Oren stood at my side, rubbing his eyes. His breath was bad and his hair insane. After considering my predicament, he said, “We’re going for a run.”
It was still dark as night. We bundled in our warmest clothes. Oren rode his bike alongside me. There were more runners in the park at this hour than I expected. I felt as if I were running uphill and downhill at the same time. It was more like a slow-motion impression of running, robotic and powerless. Sometimes I slowed to barely a jog. Because of my pace, Oren rode as if we were on a crowded boardwalk; he barely pedaled, one hand on the handlebars and an elbow resting on his knee. Occasionally he got ahead of me and then circled back. We hugged Central Park South and then bore north along the east drive, past the carousel. We took the Seventy-Second Street hill, past the boathouse and up the hill past the obelisk and then behind the Met. I ran parallel to Fifth Avenue, past the Guggenheim on my right, past the reservoir on my left, the sky just purpling above the trees. We wound down the snaking descent to 110th Street, and on the west drive Oren had to stand on his pedals to pump up Heartbreak Hill. The tennis courts came into view. The nets were down. We passed the reservoir again and then the lake wasvisible on our left. Oren waited at the top of the hill as I walked the slow incline toward Sheep Meadow. Now the skyscrapers’ background had blued. Bearing west, I resumed my shuffle past the Tavern on the Green, and soon we were home.
Mom and Dad had still not woken. I disrobed as if I’d fallen through ice and my wet clothes might freeze me to death. Oren watched me step on the scale.
I had lost just under two pounds.
Oren breathed a deep sigh I could not read and consulted his calculator watch. “You’ve got eight hours to lose a pound and a half,” he said.

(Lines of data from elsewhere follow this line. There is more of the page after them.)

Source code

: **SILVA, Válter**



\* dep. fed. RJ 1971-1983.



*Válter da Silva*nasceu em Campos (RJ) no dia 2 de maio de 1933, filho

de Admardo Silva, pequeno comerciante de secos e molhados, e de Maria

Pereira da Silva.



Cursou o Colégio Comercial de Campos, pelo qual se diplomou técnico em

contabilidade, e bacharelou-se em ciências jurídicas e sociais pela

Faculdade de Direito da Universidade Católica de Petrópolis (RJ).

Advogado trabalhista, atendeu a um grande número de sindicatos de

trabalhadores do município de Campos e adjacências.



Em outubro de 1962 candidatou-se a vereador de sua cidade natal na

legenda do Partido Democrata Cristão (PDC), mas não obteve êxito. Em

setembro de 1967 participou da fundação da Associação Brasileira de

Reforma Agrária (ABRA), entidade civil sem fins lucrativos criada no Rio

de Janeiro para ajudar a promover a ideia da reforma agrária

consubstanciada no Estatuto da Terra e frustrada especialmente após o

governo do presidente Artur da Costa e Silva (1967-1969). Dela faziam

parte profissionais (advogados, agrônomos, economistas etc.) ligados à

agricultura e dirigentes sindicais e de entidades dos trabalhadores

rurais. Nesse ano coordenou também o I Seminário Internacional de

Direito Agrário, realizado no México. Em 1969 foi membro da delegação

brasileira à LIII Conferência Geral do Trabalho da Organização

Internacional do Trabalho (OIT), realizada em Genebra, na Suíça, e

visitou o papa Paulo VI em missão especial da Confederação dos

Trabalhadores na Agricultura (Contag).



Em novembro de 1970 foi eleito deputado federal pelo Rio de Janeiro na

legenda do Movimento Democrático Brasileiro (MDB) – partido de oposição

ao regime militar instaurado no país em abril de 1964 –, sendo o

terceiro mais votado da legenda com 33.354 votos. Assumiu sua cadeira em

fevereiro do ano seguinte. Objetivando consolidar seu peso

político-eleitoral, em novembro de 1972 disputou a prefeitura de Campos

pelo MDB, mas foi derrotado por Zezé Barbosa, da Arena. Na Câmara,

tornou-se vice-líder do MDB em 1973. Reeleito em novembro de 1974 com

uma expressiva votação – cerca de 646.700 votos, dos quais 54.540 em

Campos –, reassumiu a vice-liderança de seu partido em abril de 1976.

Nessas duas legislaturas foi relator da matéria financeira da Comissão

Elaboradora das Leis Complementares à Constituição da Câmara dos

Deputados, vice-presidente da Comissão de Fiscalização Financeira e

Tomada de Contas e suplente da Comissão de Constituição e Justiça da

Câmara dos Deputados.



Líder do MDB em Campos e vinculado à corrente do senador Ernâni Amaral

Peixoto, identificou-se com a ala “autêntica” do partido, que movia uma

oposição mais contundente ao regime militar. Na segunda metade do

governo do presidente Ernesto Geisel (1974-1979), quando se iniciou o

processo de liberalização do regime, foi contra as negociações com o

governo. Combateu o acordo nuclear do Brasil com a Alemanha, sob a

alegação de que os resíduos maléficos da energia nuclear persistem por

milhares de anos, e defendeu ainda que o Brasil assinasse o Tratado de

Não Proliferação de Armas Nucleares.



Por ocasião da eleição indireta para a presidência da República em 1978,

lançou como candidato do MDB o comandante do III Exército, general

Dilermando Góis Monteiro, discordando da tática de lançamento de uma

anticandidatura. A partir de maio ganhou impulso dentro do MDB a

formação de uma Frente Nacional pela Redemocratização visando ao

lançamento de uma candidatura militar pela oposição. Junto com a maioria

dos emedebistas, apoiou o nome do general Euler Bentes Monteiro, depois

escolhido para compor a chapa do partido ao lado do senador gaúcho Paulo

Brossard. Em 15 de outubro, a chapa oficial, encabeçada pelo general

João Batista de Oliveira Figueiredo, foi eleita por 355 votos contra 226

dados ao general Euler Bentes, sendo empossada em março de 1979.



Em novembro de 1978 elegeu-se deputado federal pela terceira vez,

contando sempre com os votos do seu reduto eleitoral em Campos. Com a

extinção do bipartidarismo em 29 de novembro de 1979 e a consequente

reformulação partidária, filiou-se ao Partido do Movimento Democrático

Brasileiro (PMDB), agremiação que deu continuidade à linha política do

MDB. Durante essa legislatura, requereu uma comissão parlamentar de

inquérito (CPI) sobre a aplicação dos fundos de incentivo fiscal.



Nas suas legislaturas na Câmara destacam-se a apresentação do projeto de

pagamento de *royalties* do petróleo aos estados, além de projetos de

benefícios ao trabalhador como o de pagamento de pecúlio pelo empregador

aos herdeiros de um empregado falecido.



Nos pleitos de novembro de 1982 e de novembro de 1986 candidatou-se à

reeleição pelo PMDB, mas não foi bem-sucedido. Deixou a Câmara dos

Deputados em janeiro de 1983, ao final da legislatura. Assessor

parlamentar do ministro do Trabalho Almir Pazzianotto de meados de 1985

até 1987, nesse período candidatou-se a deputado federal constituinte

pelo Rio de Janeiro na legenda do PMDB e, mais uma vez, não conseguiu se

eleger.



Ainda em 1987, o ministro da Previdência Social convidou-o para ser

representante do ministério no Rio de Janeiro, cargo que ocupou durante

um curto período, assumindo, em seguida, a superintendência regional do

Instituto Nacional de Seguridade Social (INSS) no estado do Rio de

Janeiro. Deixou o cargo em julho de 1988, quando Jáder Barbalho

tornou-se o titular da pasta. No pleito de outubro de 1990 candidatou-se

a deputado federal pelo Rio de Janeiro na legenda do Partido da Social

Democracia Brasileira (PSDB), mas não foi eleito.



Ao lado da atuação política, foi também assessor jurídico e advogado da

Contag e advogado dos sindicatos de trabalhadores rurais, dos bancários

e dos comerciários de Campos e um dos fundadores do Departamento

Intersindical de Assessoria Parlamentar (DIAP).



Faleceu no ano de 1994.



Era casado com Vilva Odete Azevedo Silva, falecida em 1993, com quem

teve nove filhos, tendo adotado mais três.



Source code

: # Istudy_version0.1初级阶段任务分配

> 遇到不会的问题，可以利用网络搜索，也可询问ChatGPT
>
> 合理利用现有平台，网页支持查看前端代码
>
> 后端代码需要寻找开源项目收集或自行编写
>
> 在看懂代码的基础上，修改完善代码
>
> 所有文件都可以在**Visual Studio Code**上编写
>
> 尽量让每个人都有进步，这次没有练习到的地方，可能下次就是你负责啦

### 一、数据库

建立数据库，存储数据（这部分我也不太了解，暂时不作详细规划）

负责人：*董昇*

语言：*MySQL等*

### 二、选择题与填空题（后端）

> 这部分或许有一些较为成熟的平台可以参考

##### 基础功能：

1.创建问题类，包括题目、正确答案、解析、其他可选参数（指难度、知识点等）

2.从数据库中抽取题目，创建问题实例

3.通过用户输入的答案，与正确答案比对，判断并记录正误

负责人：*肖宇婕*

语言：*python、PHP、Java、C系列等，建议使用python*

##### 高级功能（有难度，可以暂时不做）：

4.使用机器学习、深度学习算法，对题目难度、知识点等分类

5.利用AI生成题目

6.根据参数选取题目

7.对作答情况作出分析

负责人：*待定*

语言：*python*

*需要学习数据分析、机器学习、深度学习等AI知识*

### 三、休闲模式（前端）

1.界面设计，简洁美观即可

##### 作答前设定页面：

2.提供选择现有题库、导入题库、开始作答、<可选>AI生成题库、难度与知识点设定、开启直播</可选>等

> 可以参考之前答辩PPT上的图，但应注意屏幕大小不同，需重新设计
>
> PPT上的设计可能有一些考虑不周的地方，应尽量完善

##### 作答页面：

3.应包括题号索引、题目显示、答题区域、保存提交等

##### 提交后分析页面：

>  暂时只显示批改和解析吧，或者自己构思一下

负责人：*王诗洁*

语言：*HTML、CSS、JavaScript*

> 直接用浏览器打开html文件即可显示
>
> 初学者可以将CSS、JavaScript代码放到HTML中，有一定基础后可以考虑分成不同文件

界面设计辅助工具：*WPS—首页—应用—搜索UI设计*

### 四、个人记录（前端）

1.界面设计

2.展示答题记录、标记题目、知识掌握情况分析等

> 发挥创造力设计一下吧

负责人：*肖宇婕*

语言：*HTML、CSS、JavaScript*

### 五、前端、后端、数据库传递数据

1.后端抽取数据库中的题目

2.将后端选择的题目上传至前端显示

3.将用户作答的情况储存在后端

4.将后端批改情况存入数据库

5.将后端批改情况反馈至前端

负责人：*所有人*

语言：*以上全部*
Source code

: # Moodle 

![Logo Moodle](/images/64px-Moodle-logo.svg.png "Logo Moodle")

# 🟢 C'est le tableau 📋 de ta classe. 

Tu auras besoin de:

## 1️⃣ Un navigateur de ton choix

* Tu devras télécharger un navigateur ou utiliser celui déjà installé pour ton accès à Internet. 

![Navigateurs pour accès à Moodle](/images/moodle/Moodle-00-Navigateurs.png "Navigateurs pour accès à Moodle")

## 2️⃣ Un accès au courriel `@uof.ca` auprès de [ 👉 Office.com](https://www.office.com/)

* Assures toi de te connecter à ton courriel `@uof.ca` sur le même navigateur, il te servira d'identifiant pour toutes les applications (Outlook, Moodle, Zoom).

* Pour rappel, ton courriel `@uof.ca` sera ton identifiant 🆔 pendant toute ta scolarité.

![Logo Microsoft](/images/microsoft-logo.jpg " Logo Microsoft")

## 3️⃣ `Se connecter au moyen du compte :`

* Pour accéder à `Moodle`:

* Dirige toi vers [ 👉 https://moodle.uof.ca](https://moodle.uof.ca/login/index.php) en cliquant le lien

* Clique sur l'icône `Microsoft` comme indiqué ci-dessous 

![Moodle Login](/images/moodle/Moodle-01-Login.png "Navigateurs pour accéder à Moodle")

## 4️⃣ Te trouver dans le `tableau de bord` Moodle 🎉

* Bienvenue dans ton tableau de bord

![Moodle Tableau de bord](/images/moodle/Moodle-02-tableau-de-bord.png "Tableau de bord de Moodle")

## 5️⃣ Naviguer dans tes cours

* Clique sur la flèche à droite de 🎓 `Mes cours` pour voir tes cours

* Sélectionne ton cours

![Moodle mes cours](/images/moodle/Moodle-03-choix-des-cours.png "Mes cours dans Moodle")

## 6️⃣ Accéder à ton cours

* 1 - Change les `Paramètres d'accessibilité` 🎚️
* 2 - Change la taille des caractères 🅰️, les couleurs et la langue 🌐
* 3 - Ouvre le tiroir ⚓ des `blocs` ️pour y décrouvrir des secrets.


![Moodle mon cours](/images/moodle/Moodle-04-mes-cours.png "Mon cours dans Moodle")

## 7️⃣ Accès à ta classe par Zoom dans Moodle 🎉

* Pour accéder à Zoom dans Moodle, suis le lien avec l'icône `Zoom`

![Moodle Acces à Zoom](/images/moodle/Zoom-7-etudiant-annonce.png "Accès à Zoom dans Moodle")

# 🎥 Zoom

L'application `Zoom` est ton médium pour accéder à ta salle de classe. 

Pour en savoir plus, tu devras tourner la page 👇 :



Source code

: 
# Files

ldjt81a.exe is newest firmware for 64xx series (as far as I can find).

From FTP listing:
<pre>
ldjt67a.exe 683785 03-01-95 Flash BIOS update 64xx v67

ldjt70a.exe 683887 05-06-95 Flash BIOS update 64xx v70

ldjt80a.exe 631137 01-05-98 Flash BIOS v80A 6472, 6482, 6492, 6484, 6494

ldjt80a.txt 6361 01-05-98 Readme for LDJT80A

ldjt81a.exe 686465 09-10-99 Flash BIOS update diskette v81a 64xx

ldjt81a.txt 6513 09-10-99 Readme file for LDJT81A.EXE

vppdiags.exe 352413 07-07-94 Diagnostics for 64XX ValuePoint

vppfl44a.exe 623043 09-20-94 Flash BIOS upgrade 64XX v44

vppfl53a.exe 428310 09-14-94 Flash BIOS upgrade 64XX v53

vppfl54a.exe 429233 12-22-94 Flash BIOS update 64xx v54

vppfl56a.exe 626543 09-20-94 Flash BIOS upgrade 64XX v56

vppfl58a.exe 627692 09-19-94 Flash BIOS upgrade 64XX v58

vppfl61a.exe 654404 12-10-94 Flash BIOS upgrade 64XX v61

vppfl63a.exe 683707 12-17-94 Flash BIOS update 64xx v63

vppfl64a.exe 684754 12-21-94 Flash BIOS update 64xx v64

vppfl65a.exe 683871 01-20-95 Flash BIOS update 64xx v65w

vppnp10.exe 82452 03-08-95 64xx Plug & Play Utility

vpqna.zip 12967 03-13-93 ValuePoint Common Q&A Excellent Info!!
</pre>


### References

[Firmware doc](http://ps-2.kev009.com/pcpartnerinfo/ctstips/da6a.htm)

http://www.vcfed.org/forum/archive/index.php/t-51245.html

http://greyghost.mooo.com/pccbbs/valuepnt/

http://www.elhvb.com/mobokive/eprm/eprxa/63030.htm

Kepplemen was waiting for me in Boyd’s front hallway. He was the rock around which the morning’s river of students streamed. He looked as disheveled and as stressed as I felt. He said, “Follow me, please.”
In the locker room, after weighing me, Kepplemen, furious, showed me the lineup on his clipboard. He’d left my weight class blank.
“You’re on your own,” he said, and left.
In science class, I was the blackened base of a test tube. My mouth felt like the dusty plains of Tatooine. In English, Miss Sullens read aloud fromDarkness at Noon:“ ‘History has taught us that often lies serve her better than the truth; for man is sluggish and has to be led through the desert for forty years before each step in his development.’ Do we agree or disagree with that?” I raised my hand and, when she called on me, asked if I could go to the bathroom. In the stall I sat on the lid and thought of nothing. In Spanish, Miss Daniel asked, “¿Qué les gustaría ordenar?” to which I replied, “Un helado y dos cervezas.” Math may as well have been taught in Spanish. In American government, it occurred to me that I forgot to thank Oren for his help, and when I wept I could not shed a tear.
In the locker room, right before the team was to depart for our match, I weighed myself. I was still a half pound over.
Kepplemen had parked the team bus at the upper school’s entrance. Our dual meet was a little over a mile away, at Collegiate, so it seemed odd to drive there. He was formally dressed, in a blue blazer, blue button-down, and navy-blue tie with the Boyd Bruin dotting it. I was the last to board. Kepplemen appeared on the black treads of the steps. Tanner and Cliffnotes lowered their windows; so did the team captains. “Well?”Cliffnotes asked. Beneath my jacket, I was wearing my warm-ups, with my singlet underneath. My gloves and stocking hat.
Kepplemen said, “Don’t get on this bus if you haven’t made weight.”
“I’ll see you there,” I said, and ran.